4) STOCK AVAILABLE FOR AWARDS
a) NUMBER OF SHARES. Subject to adjustment under Section 4(c), Awards
may be made under the Plan for up to 2,345,600 shares of Common Stock.
If any Award expires or is terminated, surrendered or canceled without
having been fully exercised or is forfeited in whole or in part or
results in any Common Stock not being issued, the unused Common Stock
covered by such Award shall again be available for the grant of Awards
under the Plan, subject, however, in the case of Incentive Stock
Options (as hereinafter defined), to any limitation required under the
Code. Shares issued under the Plan may consist in whole or in part of
authorized but unissued shares or treasury shares.
b) PER-PARTICIPANT LIMIT. Subject to adjustment under Section 4(c),
for Awards granted after the Common Stock is registered under the
Exchange Act, the maximum number of shares with respect to which an
Award may be granted to any Participant under the Plan shall be
500,000 per calendar year.
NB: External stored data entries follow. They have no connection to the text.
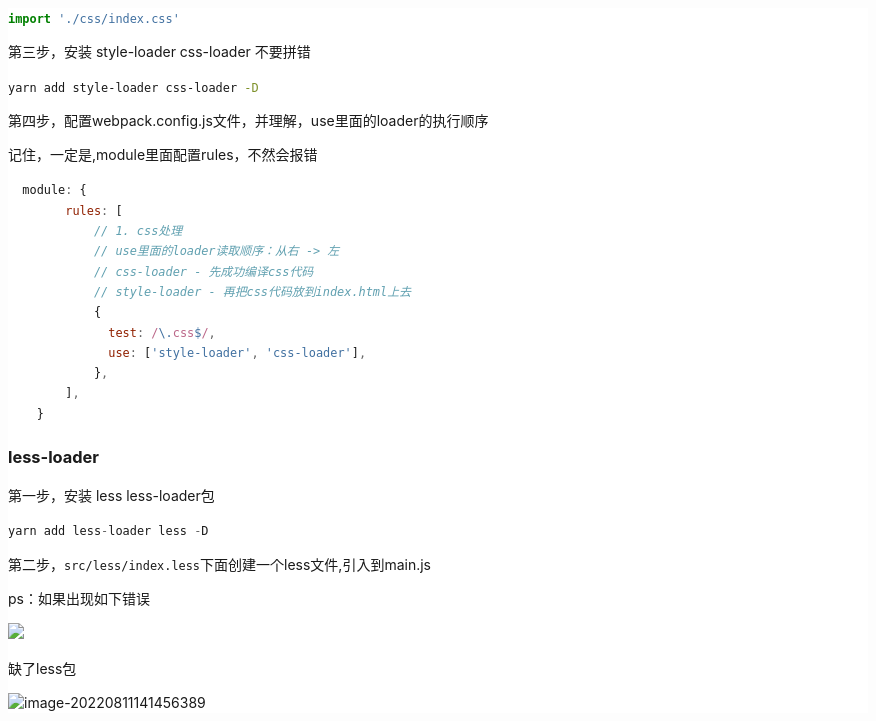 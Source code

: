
 ```js
import './css/index.css'
```







第三步，安装 style-loader css-loader 不要拼错 

```bash
yarn add style-loader css-loader -D
```



第四步，配置webpack.config.js文件，并理解，use里面的loader的执行顺序

记住，一定是,module里面配置rules，不然会报错

```js
  module: {
        rules: [
            // 1. css处理
            // use里面的loader读取顺序：从右 -> 左
            // css-loader - 先成功编译css代码
            // style-loader - 再把css代码放到index.html上去
            {
              test: /\.css$/,
              use: ['style-loader', 'css-loader'],
            },
        ],
    }
```





### less-loader

第一步，安装 less less-loader包

```js
yarn add less-loader less -D
```





第二步，`src/less/index.less`下面创建一个less文件,引入到main.js



ps：如果出现如下错误

![](https://xingqiu-tuchuang-1256524210.cos.ap-shanghai.myqcloud.com/4575/image-20220811140929368.png)

缺了less包

![image-20220811141456389](C:/Users/huawei/AppData/Roaming/Typora/typora-user-images/image-20220811141456389.png)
The per-participant limit described in this
Section 4(b) shall be construed and applied consistently with Section
162(m) of the Code.
c) ADJUSTMENT TO COMMON STOCK. In the event of any stock split, stock
dividend, recapitalization, reorganization, merger, consolidation,
combination, exchange of shares, liquidation, spin-off or other similar
change in capitalization or event, or any distribution to holders of
Common Stock other than a normal cash dividend, (i) the number and
class of securities available under this Plan, (ii) the number and
class of security and exercise price per share subject to each
outstanding Option, (iii) the repurchase price per security subject to
each outstanding Restricted Stock Award, and (iv) the terms of each
other outstanding stock-based Award shall be appropriately adjusted by
the Company (or substituted Awards may be made, if applicable) to the
extent the Board shall determine, in good faith, that such an
adjustment (or substitution) is necessary and appropriate. If this
Section 4(c) applies and Section 8(e)(1) also applies to any event,
Section 8(e)(1) shall be applicable to such event, and this Section
4(c) shall not be applicable.
5) STOCK OPTIONS
a) GENERAL. The Board may grant options to purchase Common Stock
(each, an "Option") and determine the number of shares of Common Stock
to be covered by each Option, the exercise price of each Option and the
conditions and limitations applicable to the exercise of each Option,
including conditions relating to applicable federal or state securities
laws, as it considers necessary or advisable. An Option which is not
intended to be an Incentive Stock Option (as hereinafter defined) shall
be designated a "Nonstatutory Stock Option".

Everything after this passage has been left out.